According to Tim Wharnsby of CBC sports, the Flames are close to signing David Eddy, an unsigned 22-year old college winger. Eddy has played for St. Cloud State for three seasons, this year scoring a career high 25-points in 39 games. Standing at just 5’11" and weighing around 170 pounds, probably one of the reasons he was never drafted is lackluster size.
Like John Gaudreau, Eddy is a graduate of the USHL where he made the all-rookie team in 2008-09. He never made quite the same splash in college as the tiny Flames draft pick, however, so although he’s bigger than Johhny G, Eddy’s ceiling is probably substantially lower.
Flames were linked to other college free agents JW Brown and Dan DeKeyser by Roger Millions recently, so it sounds like the organization is getting aggressive about combing through the ranks of undrafted kids in the NCAA.

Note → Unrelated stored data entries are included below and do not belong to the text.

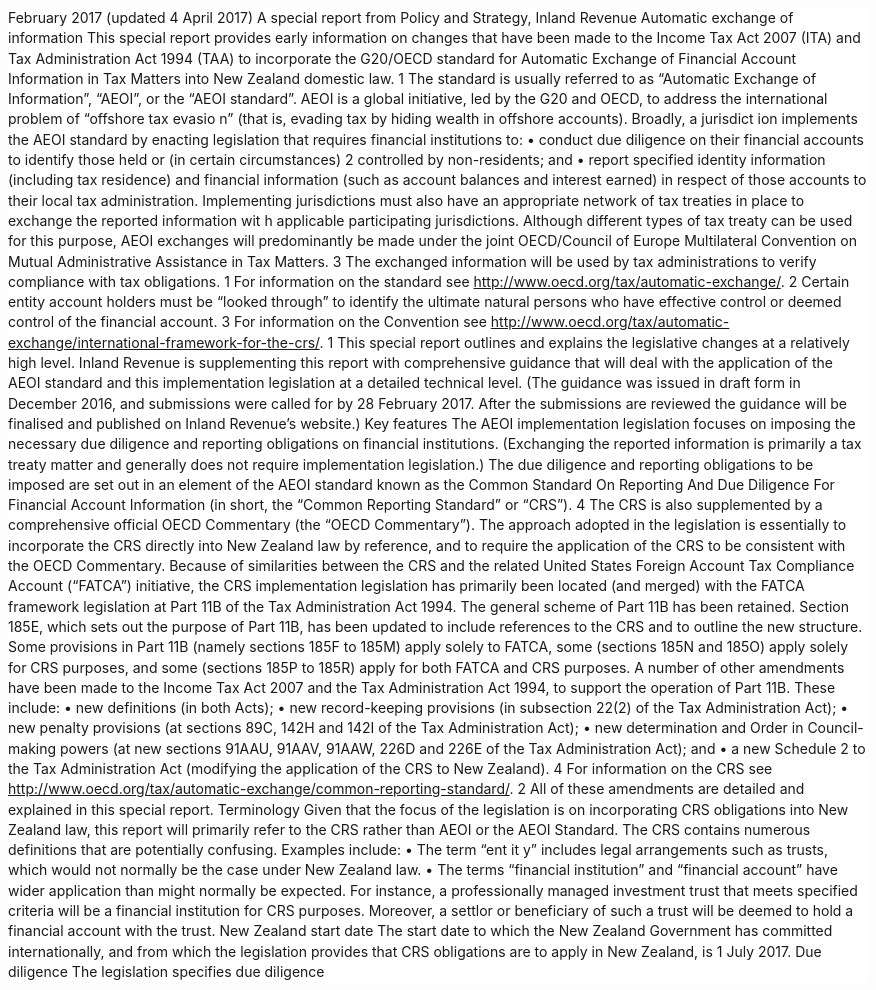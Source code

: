 February 2017 (updated 4 April 2017) A special report from Policy and Strategy, Inland Revenue Automatic exchange of information This special report provides early information on changes that have been made to the Income Tax Act 2007 (ITA) and Tax Administration Act 1994 (TAA) to incorporate the G20/OECD standard for Automatic Exchange of Financial Account Information in Tax Matters into New Zealand domestic law. 1 The standard is usually referred to as “Automatic Exchange of Information”, “AEOI”, or the “AEOI standard”. AEOI is a global initiative, led by the G20 and OECD, to address the international problem of “offshore tax evasio n” (that is, evading tax by hiding wealth in offshore accounts). Broadly, a jurisdict ion implements the AEOI standard by enacting legislation that requires financial institutions to: • conduct due diligence on their financial accounts to identify those held or (in certain circumstances) 2 controlled by non-residents; and • report specified identity information (including tax residence) and financial information (such as account balances and interest earned) in respect of those accounts to their local tax administration. Implementing jurisdictions must also have an appropriate network of tax treaties in place to exchange the reported information wit h applicable participating jurisdictions. Although different types of tax treaty can be used for this purpose, AEOI exchanges will predominantly be made under the joint OECD/Council of Europe Multilateral Convention on Mutual Administrative Assistance in Tax Matters. 3 The exchanged information will be used by tax administrations to verify compliance with tax obligations. 1 For information on the standard see http://www.oecd.org/tax/automatic-exchange/. 2 Certain entity account holders must be “looked through” to identify the ultimate natural persons who have effective control or deemed control of the financial account. 3 For information on the Convention see http://www.oecd.org/tax/automatic-exchange/international-framework-for-the-crs/. 1 This special report outlines and explains the legislative changes at a relatively high level. Inland Revenue is supplementing this report with comprehensive guidance that will deal with the application of the AEOI standard and this implementation legislation at a detailed technical level. (The guidance was issued in draft form in December 2016, and submissions were called for by 28 February 2017. After the submissions are reviewed the guidance will be finalised and published on Inland Revenue’s website.) Key features The AEOI implementation legislation focuses on imposing the necessary due diligence and reporting obligations on financial institutions. (Exchanging the reported information is primarily a tax treaty matter and generally does not require implementation legislation.) The due diligence and reporting obligations to be imposed are set out in an element of the AEOI standard known as the Common Standard On Reporting And Due Diligence For Financial Account Information (in short, the “Common Reporting Standard” or “CRS”). 4 The CRS is also supplemented by a comprehensive official OECD Commentary (the “OECD Commentary”). The approach adopted in the legislation is essentially to incorporate the CRS directly into New Zealand law by reference, and to require the application of the CRS to be consistent with the OECD Commentary. Because of similarities between the CRS and the related United States Foreign Account Tax Compliance Account (“FATCA”) initiative, the CRS implementation legislation has primarily been located (and merged) with the FATCA framework legislation at Part 11B of the Tax Administration Act 1994. The general scheme of Part 11B has been retained. Section 185E, which sets out the purpose of Part 11B, has been updated to include references to the CRS and to outline the new structure. Some provisions in Part 11B (namely sections 185F to 185M) apply solely to FATCA, some (sections 185N and 185O) apply solely for CRS purposes, and some (sections 185P to 185R) apply for both FATCA and CRS purposes. A number of other amendments have been made to the Income Tax Act 2007 and the Tax Administration Act 1994, to support the operation of Part 11B. These include: • new definitions (in both Acts); • new record-keeping provisions (in subsection 22(2) of the Tax Administration Act); • new penalty provisions (at sections 89C, 142H and 142I of the Tax Administration Act); • new determination and Order in Council-making powers (at new sections 91AAU, 91AAV, 91AAW, 226D and 226E of the Tax Administration Act); and • a new Schedule 2 to the Tax Administration Act (modifying the application of the CRS to New Zealand). 4 For information on the CRS see http://www.oecd.org/tax/automatic-exchange/common-reporting-standard/. 2 All of these amendments are detailed and explained in this special report. Terminology Given that the focus of the legislation is on incorporating CRS obligations into New Zealand law, this report will primarily refer to the CRS rather than AEOI or the AEOI Standard. The CRS contains numerous definitions that are potentially confusing. Examples include: • The term “ent it y” includes legal arrangements such as trusts, which would not normally be the case under New Zealand law. • The terms “financial institution” and “financial account” have wider application than might normally be expected. For instance, a professionally managed investment trust that meets specified criteria will be a financial institution for CRS purposes. Moreover, a settlor or beneficiary of such a trust will be deemed to hold a financial account with the trust. New Zealand start date The start date to which the New Zealand Government has committed internationally, and from which the legislation provides that CRS obligations are to apply in New Zealand, is 1 July 2017. Due diligence The legislation specifies due diligence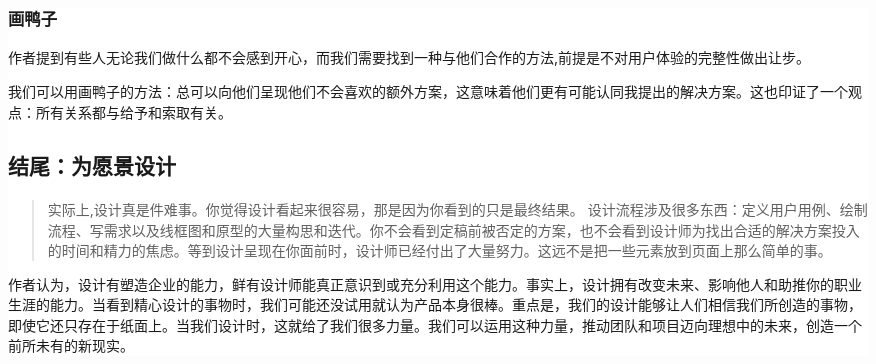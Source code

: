 ### 画鸭子

作者提到有些人无论我们做什么都不会感到开心，而我们需要找到一种与他们合作的方法,前提是不对用户体验的完整性做出让步。

我们可以用画鸭子的方法：总可以向他们呈现他们不会喜欢的额外方案，这意味着他们更有可能认同我提出的解决方案。这也印证了一个观点：所有关系都与给予和索取有关。

## 结尾：为愿景设计

> 实际上,设计真是件难事。你觉得设计看起来很容易，那是因为你看到的只是最终结果。
设计流程涉及很多东西：定义用户用例、绘制流程、写需求以及线框图和原型的大量构思和迭代。你不会看到定稿前被否定的方案，也不会看到设计师为找出合适的解决方案投入的时间和精力的焦虑。等到设计呈现在你面前时，设计师已经付出了大量努力。这远不是把一些元素放到页面上那么简单的事。

作者认为，设计有塑造企业的能力，鲜有设计师能真正意识到或充分利用这个能力。事实上，设计拥有改变未来、影响他人和助推你的职业生涯的能力。当看到精心设计的事物时，我们可能还没试用就认为产品本身很棒。重点是，我们的设计能够让人们相信我们所创造的事物，即使它还只存在于纸面上。当我们设计时，这就给了我们很多力量。我们可以运用这种力量，推动团队和项目迈向理想中的未来，创造一个前所未有的新现实。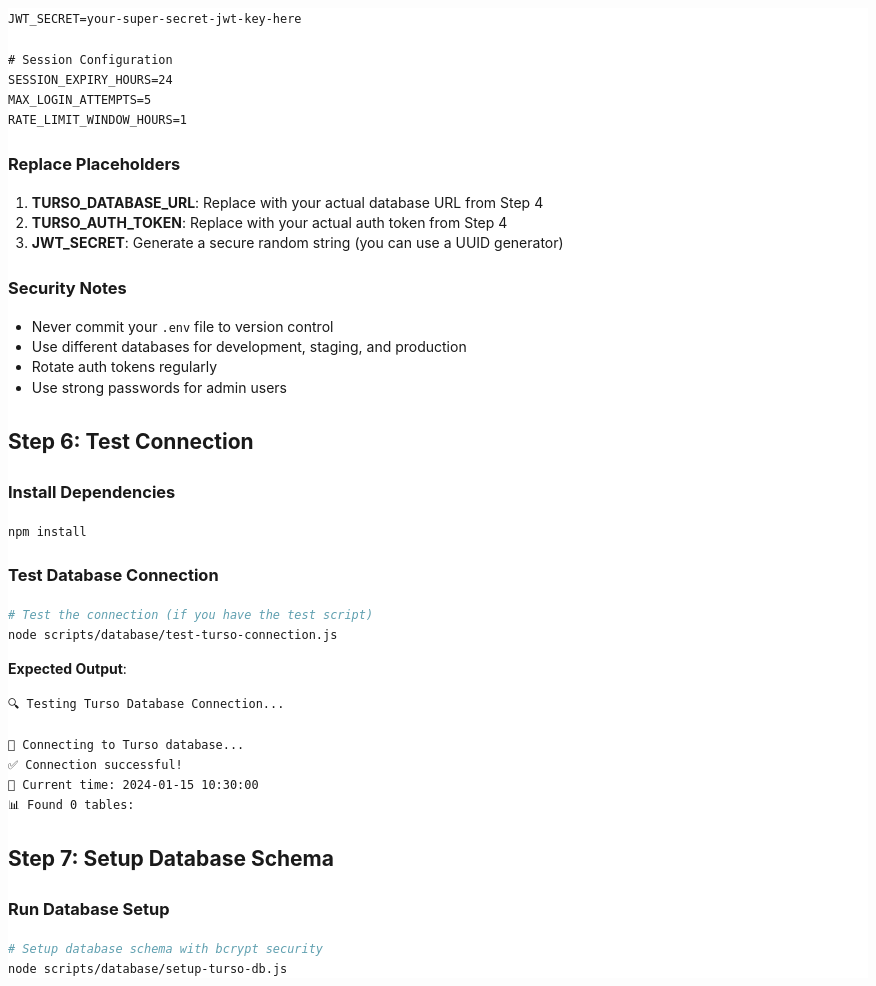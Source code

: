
 ```env
JWT_SECRET=your-super-secret-jwt-key-here

# Session Configuration
SESSION_EXPIRY_HOURS=24
MAX_LOGIN_ATTEMPTS=5
RATE_LIMIT_WINDOW_HOURS=1
```

### Replace Placeholders

1. **TURSO_DATABASE_URL**: Replace with your actual database URL from Step 4
2. **TURSO_AUTH_TOKEN**: Replace with your actual auth token from Step 4
3. **JWT_SECRET**: Generate a secure random string (you can use a UUID generator)

### Security Notes

- Never commit your `.env` file to version control
- Use different databases for development, staging, and production
- Rotate auth tokens regularly
- Use strong passwords for admin users

## Step 6: Test Connection

### Install Dependencies

```bash
npm install
```

### Test Database Connection

```bash
# Test the connection (if you have the test script)
node scripts/database/test-turso-connection.js
```

**Expected Output**:

```
🔍 Testing Turso Database Connection...

🔌 Connecting to Turso database...
✅ Connection successful!
📅 Current time: 2024-01-15 10:30:00
📊 Found 0 tables:
```

## Step 7: Setup Database Schema

### Run Database Setup

```bash
# Setup database schema with bcrypt security
node scripts/database/setup-turso-db.js
```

Although that’s not a route which typically bears fruit in terms of future difference makers, it’s a worthwhile method to expand your prospect base without spending draft picks in June. One thing that has become obvious to me over the years is predicting kid’s futures is more or less a lottery – so gathering more "tickets" improves your chances of getting a winner.
This is essentially how Dale Tallon built the Hawks through the draft – not via pinpoint, savvy selections, but by collecting as many picks as possible and shotgunning things. Chicago had 48 picks between 2004-2006, amongst them were Keith Seabrook, Dustin Byfuglien, Troy Brouwer, Cam barker, Bryan Bickell, Jake Dowell, Niklas Hjalmarsson, MIke Blunden, Jack Skille and Jonathan Toews. Tallon has started doing the same thing in Florida since he arrived – the Panthers had 13 picks during his first summer there and another 10 last June (23 total in just two drafts).
The Flames have infamously gone the other direction over the last seven years or so, spending picks to shore up the big club’s immediate needs. In isolation it’s actually a defensible strategy because lone picks outside of, say, the top 10 to 15 aren’t worth a whole lot by themselves. The effect, however, can be a cumulative one and I maintain one of the reasons the Flames draft record is so dismal over the last decade or so is the club has had so few arrows in the quiver come each draft day.
Of course, gathering more picks is difficult, absent selling off big league assets (which the team is still uninterested in), so in the mean time, trawling for free agent prospects is a decent enough facsimile.
UPDATE – Flames confirm the signing. Word is it’s a two-year deal. Apparently he has already joined the Abbotsford Heat on a pro try-out agreement and the new contract will start next season.